__The problem__:
Set down each line of the material that follows exactly, and leave its pictures out.
*** Block opens ***
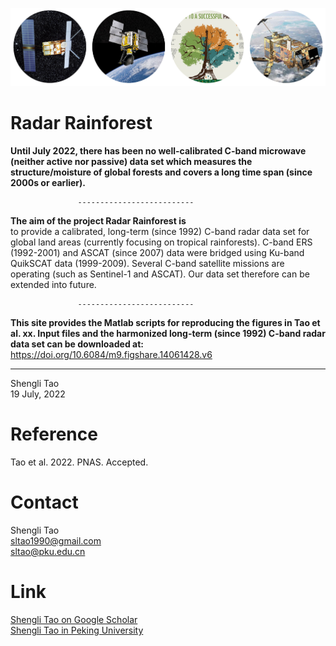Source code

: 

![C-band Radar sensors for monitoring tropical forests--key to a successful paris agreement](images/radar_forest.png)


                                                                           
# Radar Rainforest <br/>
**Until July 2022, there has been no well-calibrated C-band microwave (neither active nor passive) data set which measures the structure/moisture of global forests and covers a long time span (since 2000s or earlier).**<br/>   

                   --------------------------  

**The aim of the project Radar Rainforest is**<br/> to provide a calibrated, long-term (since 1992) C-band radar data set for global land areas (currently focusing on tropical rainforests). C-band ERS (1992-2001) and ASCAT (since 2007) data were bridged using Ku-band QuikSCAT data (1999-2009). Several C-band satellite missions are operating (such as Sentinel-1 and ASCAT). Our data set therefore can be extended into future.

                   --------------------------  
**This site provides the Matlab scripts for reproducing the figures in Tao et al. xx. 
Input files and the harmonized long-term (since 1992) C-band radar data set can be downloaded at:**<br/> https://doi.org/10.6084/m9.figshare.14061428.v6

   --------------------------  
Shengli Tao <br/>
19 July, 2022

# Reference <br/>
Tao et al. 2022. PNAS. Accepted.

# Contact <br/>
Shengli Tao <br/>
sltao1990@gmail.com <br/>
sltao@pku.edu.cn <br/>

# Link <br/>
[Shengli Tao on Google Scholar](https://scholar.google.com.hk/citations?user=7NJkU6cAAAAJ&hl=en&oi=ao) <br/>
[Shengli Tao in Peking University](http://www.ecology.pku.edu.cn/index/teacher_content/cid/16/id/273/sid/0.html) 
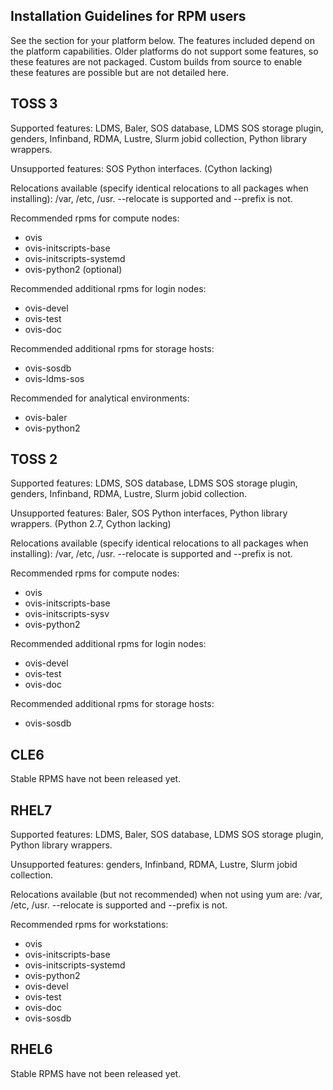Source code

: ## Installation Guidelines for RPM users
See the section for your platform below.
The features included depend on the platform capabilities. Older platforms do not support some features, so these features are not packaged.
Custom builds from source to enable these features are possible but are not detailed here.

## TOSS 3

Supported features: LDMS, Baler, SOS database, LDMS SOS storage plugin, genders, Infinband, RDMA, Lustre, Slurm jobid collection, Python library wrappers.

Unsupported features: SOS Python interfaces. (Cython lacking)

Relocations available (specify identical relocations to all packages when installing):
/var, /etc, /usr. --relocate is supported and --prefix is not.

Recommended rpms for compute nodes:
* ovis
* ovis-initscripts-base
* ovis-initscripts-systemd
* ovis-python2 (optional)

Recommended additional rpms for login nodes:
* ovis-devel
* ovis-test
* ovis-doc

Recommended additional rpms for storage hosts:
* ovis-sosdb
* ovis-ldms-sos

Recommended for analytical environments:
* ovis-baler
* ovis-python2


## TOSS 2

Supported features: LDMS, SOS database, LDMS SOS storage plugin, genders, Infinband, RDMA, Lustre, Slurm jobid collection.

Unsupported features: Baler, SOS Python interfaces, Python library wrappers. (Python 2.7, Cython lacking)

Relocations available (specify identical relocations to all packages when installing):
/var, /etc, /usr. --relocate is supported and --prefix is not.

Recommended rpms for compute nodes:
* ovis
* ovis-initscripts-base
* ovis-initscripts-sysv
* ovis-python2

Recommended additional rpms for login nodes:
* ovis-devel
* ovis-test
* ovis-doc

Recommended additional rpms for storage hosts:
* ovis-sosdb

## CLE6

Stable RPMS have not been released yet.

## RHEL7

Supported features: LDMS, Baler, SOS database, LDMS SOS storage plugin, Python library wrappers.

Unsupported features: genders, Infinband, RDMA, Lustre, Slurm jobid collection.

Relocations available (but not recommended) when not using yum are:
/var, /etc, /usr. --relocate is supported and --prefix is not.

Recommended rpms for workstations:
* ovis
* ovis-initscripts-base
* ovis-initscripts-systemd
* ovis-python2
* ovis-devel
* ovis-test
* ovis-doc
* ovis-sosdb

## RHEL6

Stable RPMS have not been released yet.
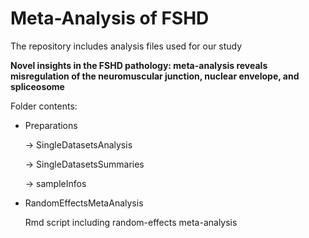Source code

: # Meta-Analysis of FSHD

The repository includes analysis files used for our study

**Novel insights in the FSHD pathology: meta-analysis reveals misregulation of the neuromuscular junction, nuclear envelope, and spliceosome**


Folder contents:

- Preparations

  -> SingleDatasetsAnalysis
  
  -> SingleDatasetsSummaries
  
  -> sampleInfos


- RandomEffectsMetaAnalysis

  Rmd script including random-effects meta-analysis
*** Block closes ***
__Output below__:
Source code

: 

![C-band Radar sensors for monitoring tropical forests--key to a successful paris agreement](images/radar_forest.png)


                                                                           
# Radar Rainforest <br/>
**Until July 2022, there has been no well-calibrated C-band microwave (neither active nor passive) data set which measures the structure/moisture of global forests and covers a long time span (since 2000s or earlier).**<br/>   

                   --------------------------  

**The aim of the project Radar Rainforest is**<br/> to provide a calibrated, long-term (since 1992) C-band radar data set for global land areas (currently focusing on tropical rainforests). C-band ERS (1992-2001) and ASCAT (since 2007) data were bridged using Ku-band QuikSCAT data (1999-2009). Several C-band satellite missions are operating (such as Sentinel-1 and ASCAT). Our data set therefore can be extended into future.

                   --------------------------  
**This site provides the Matlab scripts for reproducing the figures in Tao et al. xx. 
Input files and the harmonized long-term (since 1992) C-band radar data set can be downloaded at:**<br/> https://doi.org/10.6084/m9.figshare.14061428.v6

   --------------------------  
Shengli Tao <br/>
19 July, 2022

# Reference <br/>
Tao et al. 2022. PNAS. Accepted.

# Contact <br/>
Shengli Tao <br/>
sltao1990@gmail.com <br/>
sltao@pku.edu.cn <br/>

# Link <br/>
[Shengli Tao on Google Scholar](https://scholar.google.com.hk/citations?user=7NJkU6cAAAAJ&hl=en&oi=ao) <br/>
[Shengli Tao in Peking University](http://www.ecology.pku.edu.cn/index/teacher_content/cid/16/id/273/sid/0.html) 
Source code

: ## Installation Guidelines for RPM users
See the section for your platform below.
The features included depend on the platform capabilities. Older platforms do not support some features, so these features are not packaged.
Custom builds from source to enable these features are possible but are not detailed here.

## TOSS 3

Supported features: LDMS, Baler, SOS database, LDMS SOS storage plugin, genders, Infinband, RDMA, Lustre, Slurm jobid collection, Python library wrappers.

Unsupported features: SOS Python interfaces. (Cython lacking)

Relocations available (specify identical relocations to all packages when installing):
/var, /etc, /usr. --relocate is supported and --prefix is not.

Recommended rpms for compute nodes:
* ovis
* ovis-initscripts-base
* ovis-initscripts-systemd
* ovis-python2 (optional)

Recommended additional rpms for login nodes:
* ovis-devel
* ovis-test
* ovis-doc

Recommended additional rpms for storage hosts:
* ovis-sosdb
* ovis-ldms-sos

Recommended for analytical environments:
* ovis-baler
* ovis-python2


## TOSS 2

Supported features: LDMS, SOS database, LDMS SOS storage plugin, genders, Infinband, RDMA, Lustre, Slurm jobid collection.

Unsupported features: Baler, SOS Python interfaces, Python library wrappers. (Python 2.7, Cython lacking)

Relocations available (specify identical relocations to all packages when installing):
/var, /etc, /usr. --relocate is supported and --prefix is not.

Recommended rpms for compute nodes:
* ovis
* ovis-initscripts-base
* ovis-initscripts-sysv
* ovis-python2

Recommended additional rpms for login nodes:
* ovis-devel
* ovis-test
* ovis-doc

Recommended additional rpms for storage hosts:
* ovis-sosdb

## CLE6

Stable RPMS have not been released yet.

## RHEL7

Supported features: LDMS, Baler, SOS database, LDMS SOS storage plugin, Python library wrappers.

Unsupported features: genders, Infinband, RDMA, Lustre, Slurm jobid collection.

Relocations available (but not recommended) when not using yum are:
/var, /etc, /usr. --relocate is supported and --prefix is not.

Recommended rpms for workstations:
* ovis
* ovis-initscripts-base
* ovis-initscripts-systemd
* ovis-python2
* ovis-devel
* ovis-test
* ovis-doc
* ovis-sosdb

## RHEL6

Stable RPMS have not been released yet.
Source code

: # Meta-Analysis of FSHD

The repository includes analysis files used for our study

**Novel insights in the FSHD pathology: meta-analysis reveals misregulation of the neuromuscular junction, nuclear envelope, and spliceosome**


Folder contents:

- Preparations

  -> SingleDatasetsAnalysis
  
  -> SingleDatasetsSummaries
  
  -> sampleInfos


- RandomEffectsMetaAnalysis

  Rmd script including random-effects meta-analysis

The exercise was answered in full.